(Plain-text document sources)
━━━━
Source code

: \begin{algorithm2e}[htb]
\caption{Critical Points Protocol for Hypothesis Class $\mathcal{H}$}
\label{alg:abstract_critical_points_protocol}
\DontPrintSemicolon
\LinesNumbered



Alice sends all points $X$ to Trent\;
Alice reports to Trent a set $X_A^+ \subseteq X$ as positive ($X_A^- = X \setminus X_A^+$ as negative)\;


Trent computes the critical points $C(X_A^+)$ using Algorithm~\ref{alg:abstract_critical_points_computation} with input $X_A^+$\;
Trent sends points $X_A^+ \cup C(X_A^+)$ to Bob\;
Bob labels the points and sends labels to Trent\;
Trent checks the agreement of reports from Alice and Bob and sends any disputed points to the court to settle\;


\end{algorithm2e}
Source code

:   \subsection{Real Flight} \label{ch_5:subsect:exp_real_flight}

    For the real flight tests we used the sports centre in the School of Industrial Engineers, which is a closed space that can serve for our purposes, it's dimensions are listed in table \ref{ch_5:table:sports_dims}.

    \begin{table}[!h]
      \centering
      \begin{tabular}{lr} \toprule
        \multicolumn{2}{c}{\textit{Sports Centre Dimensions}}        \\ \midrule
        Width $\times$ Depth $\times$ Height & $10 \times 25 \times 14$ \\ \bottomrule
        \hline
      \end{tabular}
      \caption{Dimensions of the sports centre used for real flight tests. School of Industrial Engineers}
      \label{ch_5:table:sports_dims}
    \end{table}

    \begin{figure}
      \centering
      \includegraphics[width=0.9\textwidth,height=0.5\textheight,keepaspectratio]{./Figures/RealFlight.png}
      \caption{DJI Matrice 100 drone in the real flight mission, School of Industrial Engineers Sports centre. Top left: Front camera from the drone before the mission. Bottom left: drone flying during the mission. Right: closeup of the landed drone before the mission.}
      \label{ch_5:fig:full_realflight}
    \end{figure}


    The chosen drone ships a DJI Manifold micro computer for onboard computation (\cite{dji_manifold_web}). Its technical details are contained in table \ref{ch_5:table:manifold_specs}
━━━━
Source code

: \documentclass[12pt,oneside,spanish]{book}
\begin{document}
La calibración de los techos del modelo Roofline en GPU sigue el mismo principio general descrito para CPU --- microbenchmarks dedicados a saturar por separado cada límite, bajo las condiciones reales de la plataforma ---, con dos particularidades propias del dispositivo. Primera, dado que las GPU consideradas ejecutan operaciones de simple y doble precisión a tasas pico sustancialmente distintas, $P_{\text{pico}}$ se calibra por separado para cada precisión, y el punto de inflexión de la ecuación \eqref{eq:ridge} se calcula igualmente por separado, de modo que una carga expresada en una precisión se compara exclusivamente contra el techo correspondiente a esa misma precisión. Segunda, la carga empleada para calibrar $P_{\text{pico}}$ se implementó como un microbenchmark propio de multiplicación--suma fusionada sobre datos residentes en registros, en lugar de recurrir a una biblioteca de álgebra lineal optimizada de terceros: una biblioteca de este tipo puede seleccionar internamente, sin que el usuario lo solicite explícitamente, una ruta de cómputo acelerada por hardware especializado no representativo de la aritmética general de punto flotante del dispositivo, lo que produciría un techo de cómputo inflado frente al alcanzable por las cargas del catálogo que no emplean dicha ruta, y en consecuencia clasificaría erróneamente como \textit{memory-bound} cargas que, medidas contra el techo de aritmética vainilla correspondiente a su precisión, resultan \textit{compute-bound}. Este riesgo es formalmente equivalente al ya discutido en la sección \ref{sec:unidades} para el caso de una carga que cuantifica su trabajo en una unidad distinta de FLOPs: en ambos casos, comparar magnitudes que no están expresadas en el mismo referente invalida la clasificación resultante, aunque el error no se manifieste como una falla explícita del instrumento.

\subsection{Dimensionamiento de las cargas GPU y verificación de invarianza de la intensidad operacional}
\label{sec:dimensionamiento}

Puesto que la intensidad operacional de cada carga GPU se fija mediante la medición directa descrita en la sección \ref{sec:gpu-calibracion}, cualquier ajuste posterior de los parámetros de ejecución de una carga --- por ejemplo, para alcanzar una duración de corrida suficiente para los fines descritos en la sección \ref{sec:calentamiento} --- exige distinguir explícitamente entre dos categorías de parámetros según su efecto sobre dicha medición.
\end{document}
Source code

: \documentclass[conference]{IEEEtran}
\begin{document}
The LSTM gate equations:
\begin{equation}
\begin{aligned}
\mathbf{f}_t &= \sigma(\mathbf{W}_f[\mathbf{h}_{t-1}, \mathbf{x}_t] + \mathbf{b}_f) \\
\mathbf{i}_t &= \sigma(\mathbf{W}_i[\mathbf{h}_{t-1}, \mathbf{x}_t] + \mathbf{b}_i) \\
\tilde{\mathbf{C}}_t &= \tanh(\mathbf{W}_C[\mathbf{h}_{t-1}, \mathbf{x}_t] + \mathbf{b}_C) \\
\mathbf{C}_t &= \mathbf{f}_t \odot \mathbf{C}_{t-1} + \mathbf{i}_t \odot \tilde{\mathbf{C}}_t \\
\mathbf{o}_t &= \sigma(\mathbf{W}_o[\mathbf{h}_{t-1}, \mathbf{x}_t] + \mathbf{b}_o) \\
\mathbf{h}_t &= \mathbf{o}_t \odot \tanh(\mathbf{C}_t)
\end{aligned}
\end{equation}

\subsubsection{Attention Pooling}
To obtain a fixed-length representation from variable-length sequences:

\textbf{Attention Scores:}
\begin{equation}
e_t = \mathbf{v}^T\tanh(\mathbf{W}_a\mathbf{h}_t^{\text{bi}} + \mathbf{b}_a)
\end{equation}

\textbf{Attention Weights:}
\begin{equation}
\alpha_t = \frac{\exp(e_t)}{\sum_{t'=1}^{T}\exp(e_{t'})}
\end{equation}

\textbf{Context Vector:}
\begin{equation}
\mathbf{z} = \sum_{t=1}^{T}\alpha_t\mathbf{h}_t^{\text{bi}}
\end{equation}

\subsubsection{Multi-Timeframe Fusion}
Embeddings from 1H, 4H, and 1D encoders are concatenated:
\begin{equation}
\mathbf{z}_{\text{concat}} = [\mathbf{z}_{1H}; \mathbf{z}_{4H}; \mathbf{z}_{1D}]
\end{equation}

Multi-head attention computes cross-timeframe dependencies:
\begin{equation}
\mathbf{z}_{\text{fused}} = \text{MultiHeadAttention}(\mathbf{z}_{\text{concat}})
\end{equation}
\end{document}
━━━━
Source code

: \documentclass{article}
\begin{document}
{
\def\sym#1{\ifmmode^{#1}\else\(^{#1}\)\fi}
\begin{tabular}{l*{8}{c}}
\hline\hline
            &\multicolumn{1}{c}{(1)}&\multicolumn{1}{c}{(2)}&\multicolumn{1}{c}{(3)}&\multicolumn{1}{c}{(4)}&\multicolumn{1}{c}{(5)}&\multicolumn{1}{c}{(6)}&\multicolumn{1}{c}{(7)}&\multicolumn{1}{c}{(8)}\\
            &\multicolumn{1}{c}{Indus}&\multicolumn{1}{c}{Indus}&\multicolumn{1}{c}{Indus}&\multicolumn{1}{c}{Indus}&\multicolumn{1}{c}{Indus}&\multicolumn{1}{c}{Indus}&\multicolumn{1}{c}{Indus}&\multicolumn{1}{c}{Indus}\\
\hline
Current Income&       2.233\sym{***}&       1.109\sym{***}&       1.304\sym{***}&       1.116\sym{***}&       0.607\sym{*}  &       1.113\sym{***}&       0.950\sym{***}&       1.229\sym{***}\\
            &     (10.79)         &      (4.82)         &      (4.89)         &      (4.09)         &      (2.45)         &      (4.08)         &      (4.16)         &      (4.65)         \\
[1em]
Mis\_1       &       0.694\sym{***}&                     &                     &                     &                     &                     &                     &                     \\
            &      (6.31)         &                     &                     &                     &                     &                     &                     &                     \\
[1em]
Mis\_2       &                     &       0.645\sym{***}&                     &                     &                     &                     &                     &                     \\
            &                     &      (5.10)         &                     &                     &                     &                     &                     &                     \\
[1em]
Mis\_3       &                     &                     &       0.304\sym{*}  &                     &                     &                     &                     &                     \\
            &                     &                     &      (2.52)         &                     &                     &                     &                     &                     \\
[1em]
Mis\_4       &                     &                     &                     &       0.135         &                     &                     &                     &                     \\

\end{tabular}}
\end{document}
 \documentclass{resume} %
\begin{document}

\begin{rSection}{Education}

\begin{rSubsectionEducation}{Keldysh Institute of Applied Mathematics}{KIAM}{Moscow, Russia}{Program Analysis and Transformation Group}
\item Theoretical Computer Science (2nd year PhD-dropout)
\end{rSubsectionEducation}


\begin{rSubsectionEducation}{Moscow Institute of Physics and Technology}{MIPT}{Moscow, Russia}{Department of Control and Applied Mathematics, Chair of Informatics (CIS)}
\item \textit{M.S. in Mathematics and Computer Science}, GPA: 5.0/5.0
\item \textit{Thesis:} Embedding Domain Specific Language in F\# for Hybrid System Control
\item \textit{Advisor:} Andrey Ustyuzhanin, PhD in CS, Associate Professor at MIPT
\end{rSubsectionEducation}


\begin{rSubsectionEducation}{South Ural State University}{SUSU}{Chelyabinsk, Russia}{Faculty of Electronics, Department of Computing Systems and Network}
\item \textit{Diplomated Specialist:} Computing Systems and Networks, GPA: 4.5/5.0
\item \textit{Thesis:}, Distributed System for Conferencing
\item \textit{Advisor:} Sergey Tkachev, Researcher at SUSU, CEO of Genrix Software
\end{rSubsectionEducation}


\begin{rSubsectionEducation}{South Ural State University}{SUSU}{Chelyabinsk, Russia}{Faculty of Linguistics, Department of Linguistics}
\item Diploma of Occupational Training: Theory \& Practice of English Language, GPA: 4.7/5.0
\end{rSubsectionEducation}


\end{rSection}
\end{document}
━━━━
**Work task:**
Copy all lines above where "Moscow" is present.

**Reply to the exercise:**
\begin{rSubsectionEducation}{Keldysh Institute of Applied Mathematics}{KIAM}{Moscow, Russia}{Program Analysis and Transformation Group}
\begin{rSubsectionEducation}{Moscow Institute of Physics and Technology}{MIPT}{Moscow, Russia}{Department of Control and Applied Mathematics, Chair of Informatics (CIS)}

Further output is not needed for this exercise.